Cache Concepts and Terminology¶

Key Terms¶

Term	Definition
Hit	Requested data is found in the cache
Miss	Requested data is not in the cache
Hit Rate	Fraction of accesses that are hits
Miss Rate	Fraction of accesses that are misses
Block	Unit of data transferred between cache and memory
Slot/Line	A single entry in the cache (holds one block)
Tag	Identifier stored with each block to identify which address it holds
Valid Bit	Indicates whether a slot contains valid data
Cold Miss	First access to a slot (`valid` is false)
Hot Miss	Slot is valid but contains data for a different address (tag mismatch)

Hit and Miss Metrics¶

hit_rate  = num_hits / num_refs
miss_rate = num_misses / num_refs

// Alternative formulas
hit_rate  = 1 - miss_rate
miss_rate = 1 - hit_rate

Average Memory Access Time (AMAT)¶

The AMAT formula combines hit and miss times:

AMAT = hit_time + (miss_rate x miss_penalty)

Where:

hit_time: Time to access the cache (typically 1-2 cycles)
miss_rate: Probability of a cache miss
miss_penalty: Additional time to fetch from memory on a miss (typically 50-200 cycles)

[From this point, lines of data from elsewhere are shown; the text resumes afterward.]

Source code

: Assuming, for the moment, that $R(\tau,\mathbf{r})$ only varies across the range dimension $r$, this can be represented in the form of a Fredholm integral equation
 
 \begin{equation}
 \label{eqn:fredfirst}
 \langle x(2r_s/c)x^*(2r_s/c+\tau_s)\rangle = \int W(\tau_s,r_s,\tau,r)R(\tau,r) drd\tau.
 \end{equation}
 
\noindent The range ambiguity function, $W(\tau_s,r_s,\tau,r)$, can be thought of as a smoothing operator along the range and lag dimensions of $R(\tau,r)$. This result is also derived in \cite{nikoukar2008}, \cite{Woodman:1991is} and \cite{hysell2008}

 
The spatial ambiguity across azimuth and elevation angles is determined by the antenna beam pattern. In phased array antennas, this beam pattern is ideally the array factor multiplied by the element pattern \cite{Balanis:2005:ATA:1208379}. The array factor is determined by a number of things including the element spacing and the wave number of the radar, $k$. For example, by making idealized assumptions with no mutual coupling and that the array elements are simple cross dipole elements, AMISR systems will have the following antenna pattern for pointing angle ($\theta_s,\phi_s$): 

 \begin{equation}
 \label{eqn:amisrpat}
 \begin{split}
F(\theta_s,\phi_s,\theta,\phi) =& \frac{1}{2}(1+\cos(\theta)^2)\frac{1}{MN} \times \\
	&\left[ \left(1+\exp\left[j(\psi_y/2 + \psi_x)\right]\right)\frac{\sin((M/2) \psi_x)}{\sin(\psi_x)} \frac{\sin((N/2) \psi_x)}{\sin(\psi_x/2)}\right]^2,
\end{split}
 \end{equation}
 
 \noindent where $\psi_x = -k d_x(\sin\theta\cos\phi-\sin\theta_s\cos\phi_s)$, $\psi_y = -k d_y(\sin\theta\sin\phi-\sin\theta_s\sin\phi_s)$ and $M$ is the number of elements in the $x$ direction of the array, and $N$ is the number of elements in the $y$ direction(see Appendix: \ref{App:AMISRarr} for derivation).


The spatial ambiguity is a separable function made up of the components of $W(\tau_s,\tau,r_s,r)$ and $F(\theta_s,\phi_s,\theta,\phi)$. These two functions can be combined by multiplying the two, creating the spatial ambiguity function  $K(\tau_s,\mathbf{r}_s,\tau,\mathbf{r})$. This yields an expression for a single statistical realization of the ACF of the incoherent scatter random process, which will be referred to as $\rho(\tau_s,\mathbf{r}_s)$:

Example: If hit_time = 1 cycle, miss_rate = 5%, miss_penalty = 100 cycles:

AMAT = 1 + (0.05 x 100) = 1 + 5 = 6 cycles

Memory Addressing¶

Byte vs Word Addressing¶

Memory is byte-addressable, but caches often work with words (4 bytes):

Address Conversion¶

// Byte address to word address
let word_addr = addr / 4;
let word_addr = addr >> 2;  // Equivalent using bit shift

// Word address to byte address
let addr = word_addr * 4;
let addr = word_addr << 2;  // Equivalent using bit shift

Word Alignment¶

For efficiency, word accesses should be word-aligned (addresses divisible by 4):

Byte Address	Word Address	Aligned?
0x00	0	Yes
0x04	1	Yes
0x08	2	Yes
0x03	-	No
0x05	-	No

Direct-Mapped Caches¶

Overview¶

A direct-mapped cache is the simplest cache organization. Each memory address maps to exactly one cache slot, determined by the address itself. This makes the replacement policy trivial: if the data is not in the cache, you evict whatever is in the slot that the address maps to.

Cache Structure¶

struct CacheSlot {
    tag: u64,
    block: [u32; 1],  // One word per block
    valid: bool,
}

let slots: [CacheSlot; N];  // N slots in the cache

Address Decomposition¶

For a 4-slot direct-mapped cache with 1-word blocks:

64-bit byte address:
┌─────────────────────────┬─────────┬───────────┐
│         TAG             │ INDEX   │ BYTE OFF  │
│       [63:4]            │ [3:2]   │  [1:0]    │
└─────────────────────────┴─────────┴───────────┘
         60 bits            2 bits    2 bits

Byte Offset (2 bits): Selects byte within a word (for word-aligned access, always 00)
Index (2 bits): Selects which cache slot (0-3 for 4 slots)
Tag (60 bits): Identifies the specific memory block stored in the slot

Computing Index and Tag¶

We can use modulus or bit manipulation to extract these fields:

// For a 4-slot cache with 1-word blocks
let word_addr = addr >> 2;
let slot_index = word_addr & 0b11;  // Same as word_addr % 4

Why does this work? Look at the binary form of word addresses:

dec bin
 0  00000 <-- slot 0
 1  00001 <-- slot 1
 2  00010 <-- slot 2
 3  00011 <-- slot 3
 4  00100 <-- slot 0
 5  00101 <-- slot 1
 6  00110 <-- slot 2
 7  00111 <-- slot 3
 8  01000 <-- slot 0

The last two bits of each word address are exactly word_addr % 4. The remaining upper bits form the tag, which distinguishes different addresses that map to the same slot.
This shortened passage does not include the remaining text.